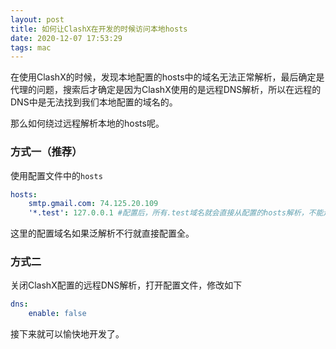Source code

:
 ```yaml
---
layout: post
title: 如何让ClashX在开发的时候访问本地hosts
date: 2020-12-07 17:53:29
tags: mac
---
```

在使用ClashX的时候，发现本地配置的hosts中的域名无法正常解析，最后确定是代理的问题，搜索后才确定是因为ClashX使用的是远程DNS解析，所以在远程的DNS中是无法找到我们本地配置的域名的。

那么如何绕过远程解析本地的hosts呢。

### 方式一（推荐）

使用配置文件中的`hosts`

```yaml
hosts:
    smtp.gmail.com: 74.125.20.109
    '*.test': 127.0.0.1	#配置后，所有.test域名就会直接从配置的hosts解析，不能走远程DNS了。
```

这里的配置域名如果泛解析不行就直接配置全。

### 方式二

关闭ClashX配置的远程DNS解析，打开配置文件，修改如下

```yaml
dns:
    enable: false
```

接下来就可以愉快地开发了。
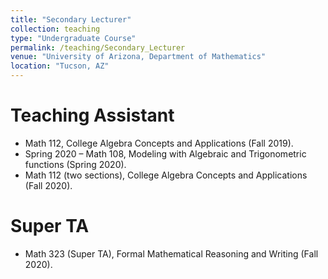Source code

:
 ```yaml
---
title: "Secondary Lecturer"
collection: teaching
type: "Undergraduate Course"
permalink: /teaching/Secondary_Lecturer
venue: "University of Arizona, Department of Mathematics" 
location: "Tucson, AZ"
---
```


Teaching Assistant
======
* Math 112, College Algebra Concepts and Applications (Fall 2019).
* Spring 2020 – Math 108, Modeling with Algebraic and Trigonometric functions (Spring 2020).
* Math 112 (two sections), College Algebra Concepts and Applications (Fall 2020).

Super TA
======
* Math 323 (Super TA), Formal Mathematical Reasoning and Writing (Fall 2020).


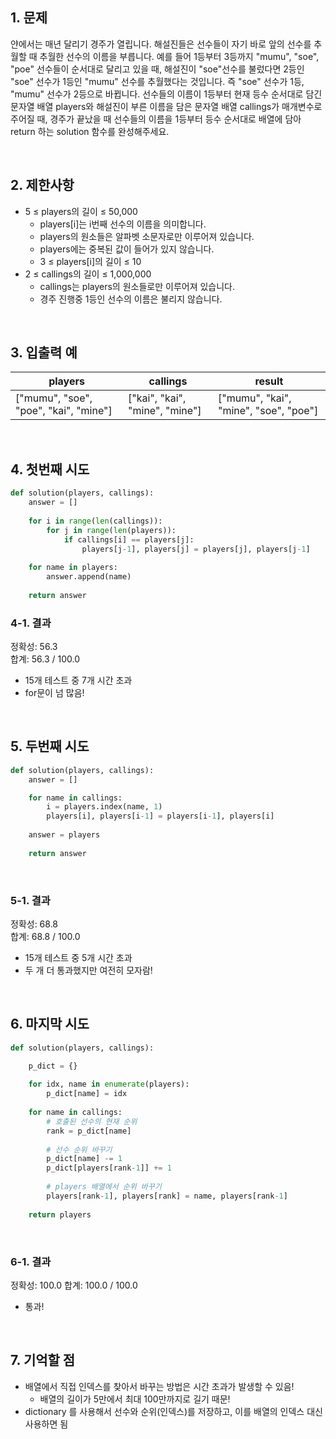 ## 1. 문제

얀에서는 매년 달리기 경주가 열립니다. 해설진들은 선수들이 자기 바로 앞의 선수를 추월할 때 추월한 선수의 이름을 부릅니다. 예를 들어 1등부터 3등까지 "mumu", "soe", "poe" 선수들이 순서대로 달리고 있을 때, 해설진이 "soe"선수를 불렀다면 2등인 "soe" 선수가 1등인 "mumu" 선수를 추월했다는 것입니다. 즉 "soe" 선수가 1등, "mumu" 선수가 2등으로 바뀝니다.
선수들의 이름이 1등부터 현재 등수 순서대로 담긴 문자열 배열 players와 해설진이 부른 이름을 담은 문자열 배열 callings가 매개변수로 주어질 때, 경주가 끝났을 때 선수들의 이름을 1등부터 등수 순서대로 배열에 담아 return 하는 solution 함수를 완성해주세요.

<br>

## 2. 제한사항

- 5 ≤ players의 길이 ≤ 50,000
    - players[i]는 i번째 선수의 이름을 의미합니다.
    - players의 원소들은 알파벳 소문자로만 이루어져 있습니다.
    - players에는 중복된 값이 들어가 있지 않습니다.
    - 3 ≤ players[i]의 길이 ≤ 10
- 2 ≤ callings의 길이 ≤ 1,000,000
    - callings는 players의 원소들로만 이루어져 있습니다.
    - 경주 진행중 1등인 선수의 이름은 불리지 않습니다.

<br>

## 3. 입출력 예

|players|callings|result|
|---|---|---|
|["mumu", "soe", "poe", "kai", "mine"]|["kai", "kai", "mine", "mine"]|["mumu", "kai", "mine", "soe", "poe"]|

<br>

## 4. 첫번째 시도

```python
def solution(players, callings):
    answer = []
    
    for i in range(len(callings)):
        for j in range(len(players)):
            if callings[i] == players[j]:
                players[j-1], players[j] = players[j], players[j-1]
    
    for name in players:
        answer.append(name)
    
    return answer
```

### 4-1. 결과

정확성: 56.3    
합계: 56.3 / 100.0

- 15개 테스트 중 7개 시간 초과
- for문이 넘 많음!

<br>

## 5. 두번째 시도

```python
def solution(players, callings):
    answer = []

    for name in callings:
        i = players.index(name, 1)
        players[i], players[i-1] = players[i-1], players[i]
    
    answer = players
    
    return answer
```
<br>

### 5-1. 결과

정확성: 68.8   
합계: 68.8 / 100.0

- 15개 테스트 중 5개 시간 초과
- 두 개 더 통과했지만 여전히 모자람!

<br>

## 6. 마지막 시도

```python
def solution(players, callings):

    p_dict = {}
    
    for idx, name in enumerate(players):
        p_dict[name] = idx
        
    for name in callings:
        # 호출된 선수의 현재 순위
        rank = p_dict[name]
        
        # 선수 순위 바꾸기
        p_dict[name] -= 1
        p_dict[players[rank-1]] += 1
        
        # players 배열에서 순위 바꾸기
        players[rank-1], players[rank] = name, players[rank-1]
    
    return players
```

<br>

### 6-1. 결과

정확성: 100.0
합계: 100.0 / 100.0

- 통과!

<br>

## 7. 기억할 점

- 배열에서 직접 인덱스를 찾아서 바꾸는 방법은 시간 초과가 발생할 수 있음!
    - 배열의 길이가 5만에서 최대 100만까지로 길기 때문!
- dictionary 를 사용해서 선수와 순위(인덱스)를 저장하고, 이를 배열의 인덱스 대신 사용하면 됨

---

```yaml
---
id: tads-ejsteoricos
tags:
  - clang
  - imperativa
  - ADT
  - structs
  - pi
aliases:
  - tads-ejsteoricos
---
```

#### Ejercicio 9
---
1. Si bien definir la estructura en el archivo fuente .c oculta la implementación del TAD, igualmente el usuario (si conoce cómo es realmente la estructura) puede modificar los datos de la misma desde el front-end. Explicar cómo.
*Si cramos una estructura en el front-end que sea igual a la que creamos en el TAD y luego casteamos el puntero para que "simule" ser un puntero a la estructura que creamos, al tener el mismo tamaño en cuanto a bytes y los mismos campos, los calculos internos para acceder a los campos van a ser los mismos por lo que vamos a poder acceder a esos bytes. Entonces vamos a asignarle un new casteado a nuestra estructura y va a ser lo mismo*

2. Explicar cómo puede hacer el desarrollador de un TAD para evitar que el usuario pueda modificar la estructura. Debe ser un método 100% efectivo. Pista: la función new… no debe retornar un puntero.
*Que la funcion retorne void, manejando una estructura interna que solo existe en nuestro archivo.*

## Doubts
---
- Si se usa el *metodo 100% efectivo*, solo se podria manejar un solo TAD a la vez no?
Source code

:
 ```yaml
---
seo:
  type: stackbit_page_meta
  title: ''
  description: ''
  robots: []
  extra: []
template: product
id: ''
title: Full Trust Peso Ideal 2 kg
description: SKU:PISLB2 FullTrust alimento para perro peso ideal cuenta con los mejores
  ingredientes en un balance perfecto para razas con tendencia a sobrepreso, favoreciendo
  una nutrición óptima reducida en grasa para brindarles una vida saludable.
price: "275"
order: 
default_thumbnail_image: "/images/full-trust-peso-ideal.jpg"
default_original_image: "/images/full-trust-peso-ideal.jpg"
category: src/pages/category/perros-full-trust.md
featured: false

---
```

==

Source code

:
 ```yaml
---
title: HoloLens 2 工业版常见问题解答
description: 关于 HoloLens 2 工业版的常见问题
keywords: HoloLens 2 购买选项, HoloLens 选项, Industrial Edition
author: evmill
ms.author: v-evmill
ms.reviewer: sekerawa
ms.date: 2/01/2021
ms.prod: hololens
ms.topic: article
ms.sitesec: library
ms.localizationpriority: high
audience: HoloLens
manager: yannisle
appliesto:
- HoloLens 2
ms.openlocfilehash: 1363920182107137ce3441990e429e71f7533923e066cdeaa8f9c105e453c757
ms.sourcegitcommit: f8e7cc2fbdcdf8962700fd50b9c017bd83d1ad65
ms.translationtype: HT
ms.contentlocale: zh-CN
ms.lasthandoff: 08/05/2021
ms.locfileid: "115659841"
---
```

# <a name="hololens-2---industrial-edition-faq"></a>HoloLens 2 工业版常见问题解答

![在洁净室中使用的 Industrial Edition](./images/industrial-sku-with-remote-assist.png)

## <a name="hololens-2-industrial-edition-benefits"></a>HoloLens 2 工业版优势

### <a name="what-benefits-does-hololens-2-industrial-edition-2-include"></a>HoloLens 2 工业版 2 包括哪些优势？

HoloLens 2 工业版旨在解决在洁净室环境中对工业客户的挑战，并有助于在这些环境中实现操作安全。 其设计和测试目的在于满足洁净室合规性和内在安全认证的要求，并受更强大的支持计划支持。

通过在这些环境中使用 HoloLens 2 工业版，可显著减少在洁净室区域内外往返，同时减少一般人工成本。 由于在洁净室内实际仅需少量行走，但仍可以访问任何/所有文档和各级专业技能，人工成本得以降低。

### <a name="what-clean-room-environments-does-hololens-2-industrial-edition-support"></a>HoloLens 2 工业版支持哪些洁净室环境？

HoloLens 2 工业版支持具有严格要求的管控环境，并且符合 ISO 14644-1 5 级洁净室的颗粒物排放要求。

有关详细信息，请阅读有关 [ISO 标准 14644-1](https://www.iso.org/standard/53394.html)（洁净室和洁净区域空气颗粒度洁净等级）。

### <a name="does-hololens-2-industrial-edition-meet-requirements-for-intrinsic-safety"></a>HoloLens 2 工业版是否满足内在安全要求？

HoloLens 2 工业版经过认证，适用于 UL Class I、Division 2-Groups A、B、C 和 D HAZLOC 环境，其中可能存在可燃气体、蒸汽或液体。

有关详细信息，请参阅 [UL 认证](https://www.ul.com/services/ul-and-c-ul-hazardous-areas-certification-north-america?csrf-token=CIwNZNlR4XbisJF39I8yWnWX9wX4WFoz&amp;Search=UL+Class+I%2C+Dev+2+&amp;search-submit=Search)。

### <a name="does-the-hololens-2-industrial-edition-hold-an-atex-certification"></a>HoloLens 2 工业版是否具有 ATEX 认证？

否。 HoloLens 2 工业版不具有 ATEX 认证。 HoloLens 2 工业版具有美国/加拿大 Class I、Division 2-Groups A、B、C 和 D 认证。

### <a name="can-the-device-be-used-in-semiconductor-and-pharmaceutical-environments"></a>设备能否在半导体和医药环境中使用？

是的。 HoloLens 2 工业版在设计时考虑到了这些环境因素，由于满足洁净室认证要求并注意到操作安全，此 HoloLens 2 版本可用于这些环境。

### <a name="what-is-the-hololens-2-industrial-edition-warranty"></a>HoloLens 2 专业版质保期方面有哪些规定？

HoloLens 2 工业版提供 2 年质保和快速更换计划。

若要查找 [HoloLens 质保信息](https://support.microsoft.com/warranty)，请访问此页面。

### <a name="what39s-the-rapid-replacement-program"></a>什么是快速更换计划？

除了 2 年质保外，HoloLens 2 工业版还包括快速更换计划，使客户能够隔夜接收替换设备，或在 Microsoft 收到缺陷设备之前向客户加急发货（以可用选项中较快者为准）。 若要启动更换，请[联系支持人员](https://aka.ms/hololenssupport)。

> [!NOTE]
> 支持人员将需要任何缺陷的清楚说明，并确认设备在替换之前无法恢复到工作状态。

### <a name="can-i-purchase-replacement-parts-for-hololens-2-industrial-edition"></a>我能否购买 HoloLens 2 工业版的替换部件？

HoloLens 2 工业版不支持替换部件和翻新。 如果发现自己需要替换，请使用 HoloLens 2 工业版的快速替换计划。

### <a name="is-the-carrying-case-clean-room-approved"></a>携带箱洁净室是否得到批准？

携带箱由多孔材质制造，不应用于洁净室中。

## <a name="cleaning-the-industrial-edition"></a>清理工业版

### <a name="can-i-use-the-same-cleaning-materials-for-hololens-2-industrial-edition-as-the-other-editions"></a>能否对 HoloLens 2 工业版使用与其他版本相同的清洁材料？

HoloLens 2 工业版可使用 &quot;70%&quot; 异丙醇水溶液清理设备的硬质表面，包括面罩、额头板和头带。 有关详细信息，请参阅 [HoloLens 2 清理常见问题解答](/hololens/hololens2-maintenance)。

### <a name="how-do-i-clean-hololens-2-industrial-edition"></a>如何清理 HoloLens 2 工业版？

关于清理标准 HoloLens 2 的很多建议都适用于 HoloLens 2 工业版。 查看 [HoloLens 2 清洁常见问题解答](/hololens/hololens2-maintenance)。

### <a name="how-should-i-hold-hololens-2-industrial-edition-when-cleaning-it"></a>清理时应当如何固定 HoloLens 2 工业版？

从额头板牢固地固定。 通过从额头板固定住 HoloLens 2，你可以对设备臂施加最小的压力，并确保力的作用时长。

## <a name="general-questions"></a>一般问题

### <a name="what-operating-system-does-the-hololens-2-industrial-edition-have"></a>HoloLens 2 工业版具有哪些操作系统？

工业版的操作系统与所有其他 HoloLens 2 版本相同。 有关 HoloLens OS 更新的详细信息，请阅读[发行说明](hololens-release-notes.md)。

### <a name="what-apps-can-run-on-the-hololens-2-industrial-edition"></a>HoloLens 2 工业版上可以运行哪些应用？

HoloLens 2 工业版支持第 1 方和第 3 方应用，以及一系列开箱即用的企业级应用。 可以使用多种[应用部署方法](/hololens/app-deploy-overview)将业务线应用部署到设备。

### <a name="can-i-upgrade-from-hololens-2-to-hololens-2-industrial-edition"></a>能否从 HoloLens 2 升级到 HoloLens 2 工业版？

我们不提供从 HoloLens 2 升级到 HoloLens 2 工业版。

PROMPT:
An exact copy of the lines above between the line holding "- players에는 중복된 값이 들어가 있지 않습니다." and the line holding "- dictionary 를", inclusive, is the whole answer.

ANSWER BELOW:
    - players에는 중복된 값이 들어가 있지 않습니다.
    - 3 ≤ players[i]의 길이 ≤ 10
- 2 ≤ callings의 길이 ≤ 1,000,000
    - callings는 players의 원소들로만 이루어져 있습니다.
    - 경주 진행중 1등인 선수의 이름은 불리지 않습니다.

<br>

## 3. 입출력 예

|players|callings|result|
|---|---|---|
|["mumu", "soe", "poe", "kai", "mine"]|["kai", "kai", "mine", "mine"]|["mumu", "kai", "mine", "soe", "poe"]|

<br>

## 4. 첫번째 시도

```python
def solution(players, callings):
    answer = []
    
    for i in range(len(callings)):
        for j in range(len(players)):
            if callings[i] == players[j]:
                players[j-1], players[j] = players[j], players[j-1]
    
    for name in players:
        answer.append(name)
    
    return answer
```

### 4-1. 결과

정확성: 56.3    
합계: 56.3 / 100.0

- 15개 테스트 중 7개 시간 초과
- for문이 넘 많음!

<br>

## 5. 두번째 시도

```python
def solution(players, callings):
    answer = []

    for name in callings:
        i = players.index(name, 1)
        players[i], players[i-1] = players[i-1], players[i]
    
    answer = players
    
    return answer
```
<br>

### 5-1. 결과

정확성: 68.8   
합계: 68.8 / 100.0

- 15개 테스트 중 5개 시간 초과
- 두 개 더 통과했지만 여전히 모자람!

<br>

## 6. 마지막 시도

```python
def solution(players, callings):

    p_dict = {}
    
    for idx, name in enumerate(players):
        p_dict[name] = idx
        
    for name in callings:
        # 호출된 선수의 현재 순위
        rank = p_dict[name]
        
        # 선수 순위 바꾸기
        p_dict[name] -= 1
        p_dict[players[rank-1]] += 1
        
        # players 배열에서 순위 바꾸기
        players[rank-1], players[rank] = name, players[rank-1]
    
    return players
```

<br>

### 6-1. 결과

정확성: 100.0
합계: 100.0 / 100.0

- 통과!

<br>

## 7. 기억할 점

- 배열에서 직접 인덱스를 찾아서 바꾸는 방법은 시간 초과가 발생할 수 있음!
    - 배열의 길이가 5만에서 최대 100만까지로 길기 때문!
- dictionary 를 사용해서 선수와 순위(인덱스)를 저장하고, 이를 배열의 인덱스 대신 사용하면 됨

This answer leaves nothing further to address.